== WHAT THE TASK ASKS ==
Set down each entry exactly; omit images.

=== Section Start ===

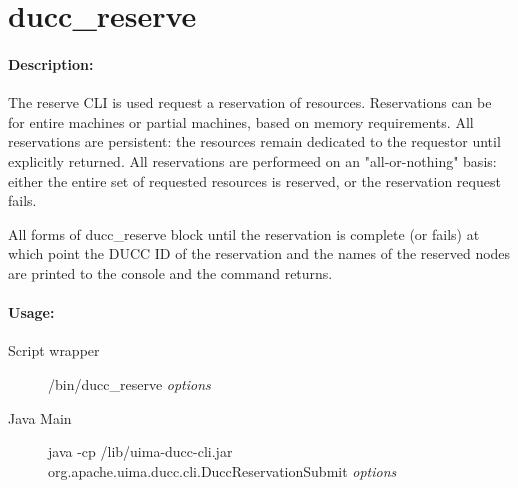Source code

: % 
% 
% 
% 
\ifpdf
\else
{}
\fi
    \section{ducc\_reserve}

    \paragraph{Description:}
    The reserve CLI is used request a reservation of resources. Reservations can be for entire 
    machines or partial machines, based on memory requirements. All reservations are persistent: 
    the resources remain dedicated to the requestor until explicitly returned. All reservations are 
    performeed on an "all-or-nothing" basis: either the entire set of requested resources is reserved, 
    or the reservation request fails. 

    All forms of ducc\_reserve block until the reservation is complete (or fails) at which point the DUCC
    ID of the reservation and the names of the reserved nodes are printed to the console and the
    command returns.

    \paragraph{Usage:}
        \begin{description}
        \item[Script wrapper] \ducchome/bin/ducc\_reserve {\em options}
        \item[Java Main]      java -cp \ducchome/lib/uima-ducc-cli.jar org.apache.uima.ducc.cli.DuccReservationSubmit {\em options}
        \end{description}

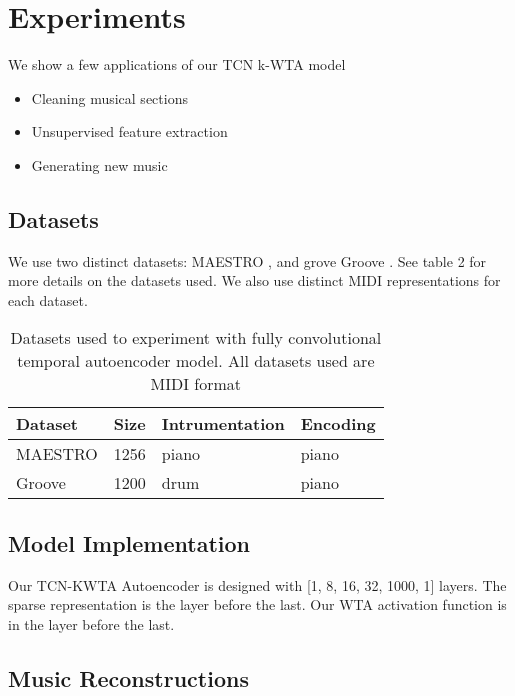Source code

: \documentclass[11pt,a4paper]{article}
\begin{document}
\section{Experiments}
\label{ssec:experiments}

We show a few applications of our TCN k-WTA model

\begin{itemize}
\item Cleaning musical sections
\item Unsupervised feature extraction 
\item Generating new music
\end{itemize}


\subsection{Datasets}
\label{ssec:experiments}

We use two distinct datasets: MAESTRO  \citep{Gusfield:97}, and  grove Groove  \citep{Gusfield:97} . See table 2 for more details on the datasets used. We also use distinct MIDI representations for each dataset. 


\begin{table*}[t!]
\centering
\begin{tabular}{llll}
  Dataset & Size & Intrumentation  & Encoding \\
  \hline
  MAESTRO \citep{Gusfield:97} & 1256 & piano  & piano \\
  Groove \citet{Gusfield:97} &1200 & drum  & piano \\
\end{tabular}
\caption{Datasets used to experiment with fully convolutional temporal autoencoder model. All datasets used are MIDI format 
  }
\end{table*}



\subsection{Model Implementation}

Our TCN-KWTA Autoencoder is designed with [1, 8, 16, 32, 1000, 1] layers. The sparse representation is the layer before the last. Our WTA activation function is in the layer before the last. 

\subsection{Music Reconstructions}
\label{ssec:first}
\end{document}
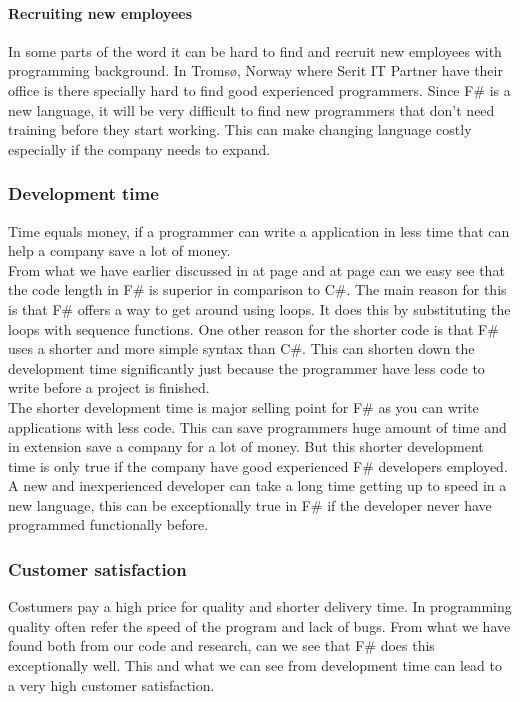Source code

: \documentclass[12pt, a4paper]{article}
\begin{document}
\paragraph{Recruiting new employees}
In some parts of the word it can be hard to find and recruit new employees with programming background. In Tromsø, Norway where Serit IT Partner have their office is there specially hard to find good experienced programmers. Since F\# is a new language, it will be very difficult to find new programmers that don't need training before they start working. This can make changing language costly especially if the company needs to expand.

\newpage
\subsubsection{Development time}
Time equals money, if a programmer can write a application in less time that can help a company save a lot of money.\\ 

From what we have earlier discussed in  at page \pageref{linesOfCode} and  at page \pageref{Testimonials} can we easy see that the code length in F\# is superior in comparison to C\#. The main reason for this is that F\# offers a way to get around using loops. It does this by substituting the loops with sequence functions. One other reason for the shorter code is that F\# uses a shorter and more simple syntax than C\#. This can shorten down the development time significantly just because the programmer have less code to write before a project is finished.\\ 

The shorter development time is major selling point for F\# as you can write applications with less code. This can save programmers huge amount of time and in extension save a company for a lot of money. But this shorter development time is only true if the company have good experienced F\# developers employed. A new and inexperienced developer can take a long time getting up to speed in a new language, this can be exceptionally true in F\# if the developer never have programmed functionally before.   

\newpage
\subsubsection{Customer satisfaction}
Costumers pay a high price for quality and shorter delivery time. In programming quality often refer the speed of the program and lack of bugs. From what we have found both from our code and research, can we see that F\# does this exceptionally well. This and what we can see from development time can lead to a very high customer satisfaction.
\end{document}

=== Section End ===

== RESPONSE AREA ==
Source code

: % 
% 
% 
% 
\ifpdf
\else
{}
\fi
    \section{ducc\_reserve}

    \paragraph{Description:}
    The reserve CLI is used request a reservation of resources. Reservations can be for entire 
    machines or partial machines, based on memory requirements. All reservations are persistent: 
    the resources remain dedicated to the requestor until explicitly returned. All reservations are 
    performeed on an "all-or-nothing" basis: either the entire set of requested resources is reserved, 
    or the reservation request fails. 

    All forms of ducc\_reserve block until the reservation is complete (or fails) at which point the DUCC
    ID of the reservation and the names of the reserved nodes are printed to the console and the
    command returns.

    \paragraph{Usage:}
        \begin{description}
        \item[Script wrapper] \ducchome/bin/ducc\_reserve {\em options}
        \item[Java Main]      java -cp \ducchome/lib/uima-ducc-cli.jar org.apache.uima.ducc.cli.DuccReservationSubmit {\em options}
        \end{description}

Source code

: \documentclass[11pt,a4paper]{article}
\begin{document}
\section{Experiments}
\label{ssec:experiments}

We show a few applications of our TCN k-WTA model

\begin{itemize}
\item Cleaning musical sections
\item Unsupervised feature extraction 
\item Generating new music
\end{itemize}


\subsection{Datasets}
\label{ssec:experiments}

We use two distinct datasets: MAESTRO  \citep{Gusfield:97}, and  grove Groove  \citep{Gusfield:97} . See table 2 for more details on the datasets used. We also use distinct MIDI representations for each dataset. 


\begin{table*}[t!]
\centering
\begin{tabular}{llll}
  Dataset & Size & Intrumentation  & Encoding \\
  \hline
  MAESTRO \citep{Gusfield:97} & 1256 & piano  & piano \\
  Groove \citet{Gusfield:97} &1200 & drum  & piano \\
\end{tabular}
\caption{Datasets used to experiment with fully convolutional temporal autoencoder model. All datasets used are MIDI format 
  }
\end{table*}



\subsection{Model Implementation}

Our TCN-KWTA Autoencoder is designed with [1, 8, 16, 32, 1000, 1] layers. The sparse representation is the layer before the last. Our WTA activation function is in the layer before the last. 

\subsection{Music Reconstructions}
\label{ssec:first}
\end{document}
Source code

: \documentclass[12pt, a4paper]{article}
\begin{document}
\paragraph{Recruiting new employees}
In some parts of the word it can be hard to find and recruit new employees with programming background. In Tromsø, Norway where Serit IT Partner have their office is there specially hard to find good experienced programmers. Since F\# is a new language, it will be very difficult to find new programmers that don't need training before they start working. This can make changing language costly especially if the company needs to expand.

\newpage
\subsubsection{Development time}
Time equals money, if a programmer can write a application in less time that can help a company save a lot of money.\\ 

From what we have earlier discussed in  at page \pageref{linesOfCode} and  at page \pageref{Testimonials} can we easy see that the code length in F\# is superior in comparison to C\#. The main reason for this is that F\# offers a way to get around using loops. It does this by substituting the loops with sequence functions. One other reason for the shorter code is that F\# uses a shorter and more simple syntax than C\#. This can shorten down the development time significantly just because the programmer have less code to write before a project is finished.\\ 

The shorter development time is major selling point for F\# as you can write applications with less code. This can save programmers huge amount of time and in extension save a company for a lot of money. But this shorter development time is only true if the company have good experienced F\# developers employed. A new and inexperienced developer can take a long time getting up to speed in a new language, this can be exceptionally true in F\# if the developer never have programmed functionally before.   

\newpage
\subsubsection{Customer satisfaction}
Costumers pay a high price for quality and shorter delivery time. In programming quality often refer the speed of the program and lack of bugs. From what we have found both from our code and research, can we see that F\# does this exceptionally well. This and what we can see from development time can lead to a very high customer satisfaction.
\end{document}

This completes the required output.